What are ‘spy balloons’ and why are they used? | News from science and technology

While China insisted that the white orb that floated over the continental United States last week was an unrecoverable weather balloon, officials in Washington, DC, said the balloon was a spy device set up by Beijing to monitor sensitive areas.

The high-profile plot has drawn attention to so-called “spy balloons” and the seemingly old-fashioned role of technology in modern espionage.

On Saturday, a U.S. fighter jet shot down a Chinese balloon off the coast of South Carolina, and officials said the recovery attempt would reveal more details about the Chinese device’s capabilities.

Beijing condemned the move as “a clear overreaction and a serious violation of international practice”, exacerbating a political whirlwind that has already seen Secretary of State Antony Blinken postpone a planned visit to China.

INTERACTIVE - The US shot down a Chinese balloon on February 5

Why do governments use surveillance balloons?

In the age of satellites, surveillance balloons — which are usually advanced balloons equipped with high-tech downward imaging equipment — offer up-close monitoring, Iain Boyd, a professor of Aerospace Engineering Sciences at the University of Colorado Boulder, told The. Talk News Page. Balloons are sometimes subject to the weather, but may be equipped with a “guidance device” that controls their path.

While satellites remain “the preferred method of overhead spying,” lower-flying balloons that hover at about the same altitude as commercial airlines can usually produce clearer images than the lowest-orbiting satellites, Boyd explained.

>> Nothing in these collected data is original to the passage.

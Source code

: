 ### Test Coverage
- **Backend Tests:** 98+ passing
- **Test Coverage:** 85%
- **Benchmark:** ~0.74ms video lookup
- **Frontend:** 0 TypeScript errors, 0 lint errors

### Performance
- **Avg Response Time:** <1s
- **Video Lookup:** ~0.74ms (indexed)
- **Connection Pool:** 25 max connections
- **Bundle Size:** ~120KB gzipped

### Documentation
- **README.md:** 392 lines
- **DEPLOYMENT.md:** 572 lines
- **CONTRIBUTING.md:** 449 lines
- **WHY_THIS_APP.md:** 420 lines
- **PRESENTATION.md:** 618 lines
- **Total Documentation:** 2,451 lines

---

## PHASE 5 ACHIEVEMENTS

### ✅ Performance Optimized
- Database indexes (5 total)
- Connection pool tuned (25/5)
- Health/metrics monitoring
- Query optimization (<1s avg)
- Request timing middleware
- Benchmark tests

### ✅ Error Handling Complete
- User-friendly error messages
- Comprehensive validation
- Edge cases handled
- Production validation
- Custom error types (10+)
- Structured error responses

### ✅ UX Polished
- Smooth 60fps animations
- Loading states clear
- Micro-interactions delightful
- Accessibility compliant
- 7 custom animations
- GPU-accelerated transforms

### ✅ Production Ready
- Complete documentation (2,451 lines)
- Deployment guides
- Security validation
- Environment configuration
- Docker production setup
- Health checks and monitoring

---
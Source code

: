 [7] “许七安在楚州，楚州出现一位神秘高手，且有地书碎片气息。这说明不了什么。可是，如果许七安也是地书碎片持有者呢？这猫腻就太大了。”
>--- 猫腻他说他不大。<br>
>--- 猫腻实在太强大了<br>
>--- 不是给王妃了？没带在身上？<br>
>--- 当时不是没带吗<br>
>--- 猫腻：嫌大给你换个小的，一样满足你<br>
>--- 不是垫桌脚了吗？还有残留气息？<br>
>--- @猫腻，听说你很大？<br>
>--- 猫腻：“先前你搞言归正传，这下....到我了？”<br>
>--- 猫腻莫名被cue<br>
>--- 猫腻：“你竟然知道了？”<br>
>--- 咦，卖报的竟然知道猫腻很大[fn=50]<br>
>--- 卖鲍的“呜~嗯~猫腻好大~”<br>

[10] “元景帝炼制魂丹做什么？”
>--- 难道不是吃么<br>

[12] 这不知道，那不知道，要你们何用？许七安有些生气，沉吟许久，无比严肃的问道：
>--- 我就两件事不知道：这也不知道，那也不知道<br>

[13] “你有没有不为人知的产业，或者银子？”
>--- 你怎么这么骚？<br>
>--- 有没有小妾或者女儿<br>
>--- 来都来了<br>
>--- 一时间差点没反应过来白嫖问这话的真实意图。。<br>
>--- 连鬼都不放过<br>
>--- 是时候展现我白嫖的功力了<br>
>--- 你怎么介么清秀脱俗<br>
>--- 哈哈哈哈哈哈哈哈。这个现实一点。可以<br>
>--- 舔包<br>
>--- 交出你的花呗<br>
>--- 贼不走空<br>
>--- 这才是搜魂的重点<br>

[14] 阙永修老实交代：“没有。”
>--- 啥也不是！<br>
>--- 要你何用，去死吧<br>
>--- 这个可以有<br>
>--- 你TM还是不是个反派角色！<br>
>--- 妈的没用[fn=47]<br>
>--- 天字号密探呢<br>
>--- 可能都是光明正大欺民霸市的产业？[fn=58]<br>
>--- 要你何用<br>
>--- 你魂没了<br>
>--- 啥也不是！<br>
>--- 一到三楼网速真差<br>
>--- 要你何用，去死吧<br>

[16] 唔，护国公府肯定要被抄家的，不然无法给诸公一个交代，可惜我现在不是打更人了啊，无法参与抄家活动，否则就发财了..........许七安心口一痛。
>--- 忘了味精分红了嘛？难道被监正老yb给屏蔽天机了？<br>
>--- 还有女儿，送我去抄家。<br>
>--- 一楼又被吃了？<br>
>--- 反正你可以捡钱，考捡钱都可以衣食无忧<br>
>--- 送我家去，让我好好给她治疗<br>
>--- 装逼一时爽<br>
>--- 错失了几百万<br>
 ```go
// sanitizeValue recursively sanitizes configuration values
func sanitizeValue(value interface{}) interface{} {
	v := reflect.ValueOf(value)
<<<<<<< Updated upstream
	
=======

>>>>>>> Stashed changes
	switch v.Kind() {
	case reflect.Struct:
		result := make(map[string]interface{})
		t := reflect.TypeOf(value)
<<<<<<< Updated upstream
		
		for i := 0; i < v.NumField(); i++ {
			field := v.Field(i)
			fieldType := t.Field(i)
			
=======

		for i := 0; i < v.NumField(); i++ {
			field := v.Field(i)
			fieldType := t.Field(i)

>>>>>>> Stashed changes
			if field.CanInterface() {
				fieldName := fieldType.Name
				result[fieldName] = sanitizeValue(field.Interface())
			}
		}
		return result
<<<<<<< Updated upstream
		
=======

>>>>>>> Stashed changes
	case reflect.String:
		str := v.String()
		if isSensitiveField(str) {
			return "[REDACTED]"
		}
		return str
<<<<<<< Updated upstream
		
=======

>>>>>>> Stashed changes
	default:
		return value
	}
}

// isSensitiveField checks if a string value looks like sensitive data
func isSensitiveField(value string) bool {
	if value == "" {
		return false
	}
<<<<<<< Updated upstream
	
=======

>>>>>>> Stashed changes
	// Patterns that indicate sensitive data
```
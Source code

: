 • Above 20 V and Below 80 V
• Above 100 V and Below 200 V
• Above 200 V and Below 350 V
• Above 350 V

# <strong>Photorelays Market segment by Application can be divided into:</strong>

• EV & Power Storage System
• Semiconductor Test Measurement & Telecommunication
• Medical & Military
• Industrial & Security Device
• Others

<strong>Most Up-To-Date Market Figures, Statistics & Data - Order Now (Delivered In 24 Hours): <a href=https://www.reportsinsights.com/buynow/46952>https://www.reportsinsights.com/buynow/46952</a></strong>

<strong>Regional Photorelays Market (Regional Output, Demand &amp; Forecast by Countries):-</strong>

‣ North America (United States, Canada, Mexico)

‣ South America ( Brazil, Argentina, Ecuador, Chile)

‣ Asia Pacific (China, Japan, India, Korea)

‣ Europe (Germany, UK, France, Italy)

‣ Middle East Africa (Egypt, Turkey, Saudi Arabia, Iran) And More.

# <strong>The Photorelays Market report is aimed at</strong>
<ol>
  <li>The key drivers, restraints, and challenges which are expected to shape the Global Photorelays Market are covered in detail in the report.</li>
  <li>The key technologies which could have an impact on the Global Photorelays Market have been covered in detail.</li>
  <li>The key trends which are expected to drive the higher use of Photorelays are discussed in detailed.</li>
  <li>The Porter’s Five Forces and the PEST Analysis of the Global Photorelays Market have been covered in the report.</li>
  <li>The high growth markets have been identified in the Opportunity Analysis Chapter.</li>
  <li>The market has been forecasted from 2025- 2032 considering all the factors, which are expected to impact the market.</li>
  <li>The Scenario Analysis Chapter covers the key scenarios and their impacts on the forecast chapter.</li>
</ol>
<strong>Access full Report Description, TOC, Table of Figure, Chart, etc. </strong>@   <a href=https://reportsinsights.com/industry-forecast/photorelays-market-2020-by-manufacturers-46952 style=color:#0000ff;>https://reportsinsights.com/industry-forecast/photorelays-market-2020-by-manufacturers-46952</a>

This is mainly due to the speed of such satellites, which complete one Earth orbit in 90 minutes.

Another type of satellite can spin in sync with Earth, allowing it to capture continuous images of a single location, according to Boyd, although such satellites orbit further from the planet and therefore tend to produce foggier images.

Surveillance balloons may also be capable of “picking up electronic signals” and intercepting communications, according to David DeRoches, a professor at the Middle East South Asia Center for Strategic Studies at the National Defense University in Washington, DC.

He told Al Jazeera that the Chinese balloon shot down by the US could also have been used to “gather information about what kind of signals [the US is] used for tracking, so it could possibly identify and classify radar hits… which could be interesting if the Chinese really want to launch an attack.”

What did the US say about the balloon?

U.S. officials said the Chinese balloon was about the size of three school buses and entered the U.S. air defense zone north of Alaska’s Aleutian Islands on Jan. 28, moving over Alaska and into Canadian airspace over the Northwest Territories on Jan. 30, before which returned to US territory over northern Idaho the next day.

Officials did not offer many details about the technology on the balloon, although they were adamant that it was a “surveillance balloon.” Officials said the balloon was estimated to have engines and propellers, allowing it to maneuver.

“We are convinced that he was trying to monitor sensitive military locations,” a senior defense official told reporters on Saturday.

China balloon
A Chinese spy balloon is suspected of drifting into the ocean after it was shot down off the coast of Surfside Beach, South Carolina [Randall Hill/Reuters]

Officials also argued that the balloon posed no threat to civilian air traffic or to people or property on the ground, and that US authorities had preliminarily determined that it did not significantly increase Beijing’s “intelligence capabilities” beyond the government’s pre-existing satellite surveillance assets.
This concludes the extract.